Task requirements:
Scan the records below for the line with "- **Arduino Mega" and the line with "- Demo video". Repeat those two lines and every line between them exactly, and nothing else.

*** Opening of Input records ***

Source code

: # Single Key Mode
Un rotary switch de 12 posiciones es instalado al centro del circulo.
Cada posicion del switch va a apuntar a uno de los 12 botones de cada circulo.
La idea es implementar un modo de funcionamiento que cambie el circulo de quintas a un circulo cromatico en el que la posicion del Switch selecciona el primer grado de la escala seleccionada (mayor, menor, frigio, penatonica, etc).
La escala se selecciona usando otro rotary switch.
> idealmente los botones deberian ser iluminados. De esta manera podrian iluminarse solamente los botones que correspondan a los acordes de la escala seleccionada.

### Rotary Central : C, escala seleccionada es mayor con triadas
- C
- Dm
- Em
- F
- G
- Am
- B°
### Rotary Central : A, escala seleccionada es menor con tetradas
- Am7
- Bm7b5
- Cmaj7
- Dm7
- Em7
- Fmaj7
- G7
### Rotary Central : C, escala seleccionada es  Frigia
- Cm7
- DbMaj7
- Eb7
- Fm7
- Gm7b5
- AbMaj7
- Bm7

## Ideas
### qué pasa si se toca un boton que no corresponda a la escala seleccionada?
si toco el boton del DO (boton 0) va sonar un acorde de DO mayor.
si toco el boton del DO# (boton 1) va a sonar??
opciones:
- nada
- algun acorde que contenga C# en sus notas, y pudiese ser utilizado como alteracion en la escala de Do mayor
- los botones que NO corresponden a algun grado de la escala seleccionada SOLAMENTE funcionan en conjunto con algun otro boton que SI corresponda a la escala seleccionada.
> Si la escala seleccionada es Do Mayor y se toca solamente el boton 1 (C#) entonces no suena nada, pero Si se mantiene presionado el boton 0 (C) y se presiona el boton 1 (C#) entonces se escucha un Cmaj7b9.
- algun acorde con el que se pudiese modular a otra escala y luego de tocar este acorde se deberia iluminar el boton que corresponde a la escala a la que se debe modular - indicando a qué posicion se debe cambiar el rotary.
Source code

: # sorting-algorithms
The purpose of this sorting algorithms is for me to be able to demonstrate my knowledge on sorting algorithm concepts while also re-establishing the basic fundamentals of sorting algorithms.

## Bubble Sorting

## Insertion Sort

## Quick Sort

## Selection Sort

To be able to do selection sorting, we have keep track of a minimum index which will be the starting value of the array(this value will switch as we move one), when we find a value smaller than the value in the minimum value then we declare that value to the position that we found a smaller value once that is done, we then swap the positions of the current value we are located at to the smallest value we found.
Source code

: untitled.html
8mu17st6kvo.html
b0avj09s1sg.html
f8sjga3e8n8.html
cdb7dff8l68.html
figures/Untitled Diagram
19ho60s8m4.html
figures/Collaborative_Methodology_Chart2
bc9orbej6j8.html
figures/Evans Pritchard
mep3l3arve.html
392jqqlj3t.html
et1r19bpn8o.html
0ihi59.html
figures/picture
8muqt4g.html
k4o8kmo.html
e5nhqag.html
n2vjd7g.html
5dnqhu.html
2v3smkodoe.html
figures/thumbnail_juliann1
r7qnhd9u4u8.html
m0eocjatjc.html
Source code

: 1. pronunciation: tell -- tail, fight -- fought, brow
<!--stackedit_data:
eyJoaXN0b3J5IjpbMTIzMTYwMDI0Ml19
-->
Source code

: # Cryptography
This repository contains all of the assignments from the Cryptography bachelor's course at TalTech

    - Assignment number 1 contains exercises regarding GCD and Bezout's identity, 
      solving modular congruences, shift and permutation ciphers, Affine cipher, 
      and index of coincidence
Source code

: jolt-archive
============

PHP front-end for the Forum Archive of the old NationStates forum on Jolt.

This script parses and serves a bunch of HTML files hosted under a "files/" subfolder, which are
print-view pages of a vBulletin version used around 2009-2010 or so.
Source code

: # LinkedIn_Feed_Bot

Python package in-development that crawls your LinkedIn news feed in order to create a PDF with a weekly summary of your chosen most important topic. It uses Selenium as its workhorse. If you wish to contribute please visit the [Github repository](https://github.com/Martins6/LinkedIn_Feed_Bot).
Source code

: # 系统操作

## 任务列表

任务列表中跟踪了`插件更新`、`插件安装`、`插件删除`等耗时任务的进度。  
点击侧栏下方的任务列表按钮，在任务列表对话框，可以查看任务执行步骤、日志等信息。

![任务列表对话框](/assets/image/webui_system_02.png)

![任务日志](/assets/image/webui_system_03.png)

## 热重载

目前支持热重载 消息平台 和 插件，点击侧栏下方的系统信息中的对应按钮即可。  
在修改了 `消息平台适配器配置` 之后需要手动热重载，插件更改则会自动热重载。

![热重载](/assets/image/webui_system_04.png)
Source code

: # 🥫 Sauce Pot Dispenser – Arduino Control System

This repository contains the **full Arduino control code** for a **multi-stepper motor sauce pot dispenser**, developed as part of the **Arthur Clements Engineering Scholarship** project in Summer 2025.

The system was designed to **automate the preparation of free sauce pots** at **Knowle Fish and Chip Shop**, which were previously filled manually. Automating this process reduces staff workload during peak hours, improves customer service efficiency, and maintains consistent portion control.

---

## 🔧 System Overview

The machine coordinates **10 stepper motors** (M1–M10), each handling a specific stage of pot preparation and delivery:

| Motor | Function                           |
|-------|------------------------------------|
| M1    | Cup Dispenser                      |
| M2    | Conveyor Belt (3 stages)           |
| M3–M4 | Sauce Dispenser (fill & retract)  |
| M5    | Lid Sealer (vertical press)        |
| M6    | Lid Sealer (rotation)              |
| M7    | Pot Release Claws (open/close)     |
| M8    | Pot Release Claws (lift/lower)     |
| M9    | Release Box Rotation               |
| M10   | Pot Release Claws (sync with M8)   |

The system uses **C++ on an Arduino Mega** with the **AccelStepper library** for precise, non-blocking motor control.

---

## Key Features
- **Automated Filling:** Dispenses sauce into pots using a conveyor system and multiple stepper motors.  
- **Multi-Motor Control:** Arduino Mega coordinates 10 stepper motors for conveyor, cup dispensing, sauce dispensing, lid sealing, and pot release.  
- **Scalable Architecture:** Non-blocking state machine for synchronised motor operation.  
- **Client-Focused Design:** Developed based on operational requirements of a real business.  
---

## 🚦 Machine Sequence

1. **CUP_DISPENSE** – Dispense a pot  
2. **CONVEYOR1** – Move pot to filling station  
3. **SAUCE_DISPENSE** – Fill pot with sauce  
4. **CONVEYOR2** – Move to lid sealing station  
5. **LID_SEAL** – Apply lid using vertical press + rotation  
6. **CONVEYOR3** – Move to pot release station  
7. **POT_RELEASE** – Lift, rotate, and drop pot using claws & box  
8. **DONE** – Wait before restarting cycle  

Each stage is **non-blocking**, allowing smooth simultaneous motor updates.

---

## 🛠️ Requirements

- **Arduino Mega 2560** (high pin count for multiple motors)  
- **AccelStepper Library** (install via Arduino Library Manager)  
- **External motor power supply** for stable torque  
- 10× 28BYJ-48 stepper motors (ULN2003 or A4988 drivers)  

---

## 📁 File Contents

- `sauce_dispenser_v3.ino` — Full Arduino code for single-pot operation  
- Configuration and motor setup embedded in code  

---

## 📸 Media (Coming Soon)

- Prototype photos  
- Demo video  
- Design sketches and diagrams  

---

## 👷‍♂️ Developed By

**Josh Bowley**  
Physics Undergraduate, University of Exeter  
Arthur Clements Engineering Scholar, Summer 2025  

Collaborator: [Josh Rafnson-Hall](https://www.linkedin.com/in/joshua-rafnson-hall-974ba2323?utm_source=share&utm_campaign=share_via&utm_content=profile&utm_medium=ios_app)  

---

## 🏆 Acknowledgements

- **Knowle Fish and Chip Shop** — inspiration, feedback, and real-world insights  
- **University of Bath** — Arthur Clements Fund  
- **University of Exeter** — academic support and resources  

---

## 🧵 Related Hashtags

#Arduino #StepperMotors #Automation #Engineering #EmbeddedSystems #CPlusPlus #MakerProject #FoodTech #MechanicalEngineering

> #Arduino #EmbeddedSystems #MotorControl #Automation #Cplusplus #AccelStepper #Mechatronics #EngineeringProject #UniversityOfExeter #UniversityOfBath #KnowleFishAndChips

*** Close of Input records ***

Output of the exercise:
- **Arduino Mega 2560** (high pin count for multiple motors)  
- **AccelStepper Library** (install via Arduino Library Manager)  
- **External motor power supply** for stable torque  
- 10× 28BYJ-48 stepper motors (ULN2003 or A4988 drivers)  

---

## 📁 File Contents

- `sauce_dispenser_v3.ino` — Full Arduino code for single-pot operation  
- Configuration and motor setup embedded in code  

---

## 📸 Media (Coming Soon)

- Prototype photos  
- Demo video  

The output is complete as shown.